> _Records shown_
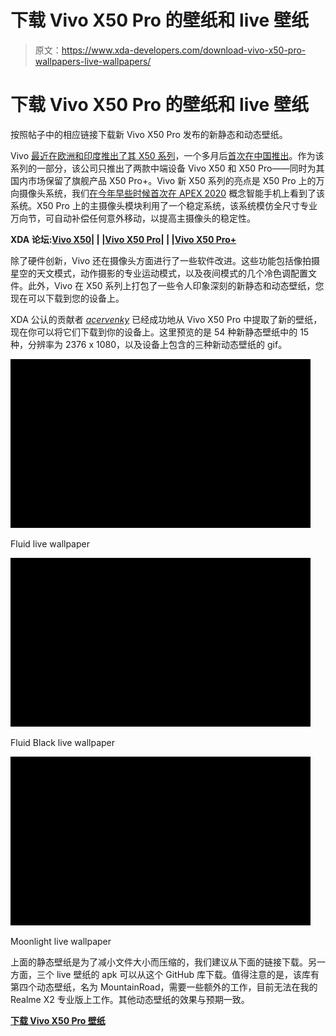 # 下载 Vivo X50 Pro 的壁纸和 live 壁纸

> 原文：<https://www.xda-developers.com/download-vivo-x50-pro-wallpapers-live-wallpapers/>

# 下载 Vivo X50 Pro 的壁纸和 live 壁纸

按照帖子中的相应链接下载新 Vivo X50 Pro 发布的新静态和动态壁纸。

Vivo [最近在欧洲和印度推出了其 X50 系列](https://www.xda-developers.com/vivo-x50-series-pro-launched-europe-india-alongside-vivo-tws-neo-wireless-earphones/)，一个多月后[首次在中国推出](https://www.xda-developers.com/vivo-x50-pro-plus-series-unveiled-50mp-gimbal-camera-system-120hz-display-snapdragon-865-china-launch/)。作为该系列的一部分，该公司只推出了两款中端设备 Vivo X50 和 X50 Pro——同时为其国内市场保留了旗舰产品 X50 Pro+。Vivo 新 X50 系列的亮点是 X50 Pro 上的万向摄像头系统，我们[在今年早些时候首次在 APEX 2020](https://www.xda-developers.com/vivo-apex-2020-poster-confirms-gimbal/) 概念智能手机上看到了该系统。X50 Pro 上的主摄像头模块利用了一个稳定系统，该系统模仿全尺寸专业万向节，可自动补偿任何意外移动，以提高主摄像头的稳定性。

**XDA 论坛:[Vivo X50](https://forum.xda-developers.com/vivo-x50)| | |[Vivo X50 Pro](https://forum.xda-developers.com/vivo-x50-pro)| | |[Vivo X50 Pro+](https://forum.xda-developers.com/vivo-x50-pro-plus)**

除了硬件创新，Vivo 还在摄像头方面进行了一些软件改进。这些功能包括像拍摄星空的天文模式，动作摄影的专业运动模式，以及夜间模式的几个冷色调配置文件。此外，Vivo 在 X50 系列上打包了一些令人印象深刻的新静态和动态壁纸，您现在可以下载到您的设备上。

XDA 公认的贡献者 [*acervenky*](https://forum.xda-developers.com/member.php?u=4561985) 已经成功地从 Vivo X50 Pro 中提取了新的壁纸，现在你可以将它们下载到你的设备上。这里预览的是 54 种新静态壁纸中的 15 种，分辨率为 2376 x 1080，以及设备上包含的三种新动态壁纸的 gif。

 <picture>![](img/59a5b1f33f042fd63ea71202add64905.png)</picture> 

Fluid live wallpaper

 <picture>![](img/898568e426a4345b00b3a14463ffe172.png)</picture> 

Fluid Black live wallpaper

 <picture>![](img/a84578d5c3d492c61d9c98ff17a48b50.png)</picture> 

Moonlight live wallpaper

上面的静态壁纸是为了减小文件大小而压缩的，我们建议从下面的链接下载。另一方面，三个 live 壁纸的 apk 可以从这个 GitHub 库下载。值得注意的是，该库有第四个动态壁纸，名为 MountainRoad，需要一些额外的工作，目前无法在我的 Realme X2 专业版上工作。其他动态壁纸的效果与预期一致。

**[下载 Vivo X50 Pro 壁纸](https://forum.xda-developers.com/vivo-x50-pro/themes/dump-x50-pro-live-wallpapers-t4135411)**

> _Your objective_
Filter the material for the word "Fluid" and copy each matching line.

> _Solution to this task_
Fluid live wallpaper
Fluid Black live wallpaper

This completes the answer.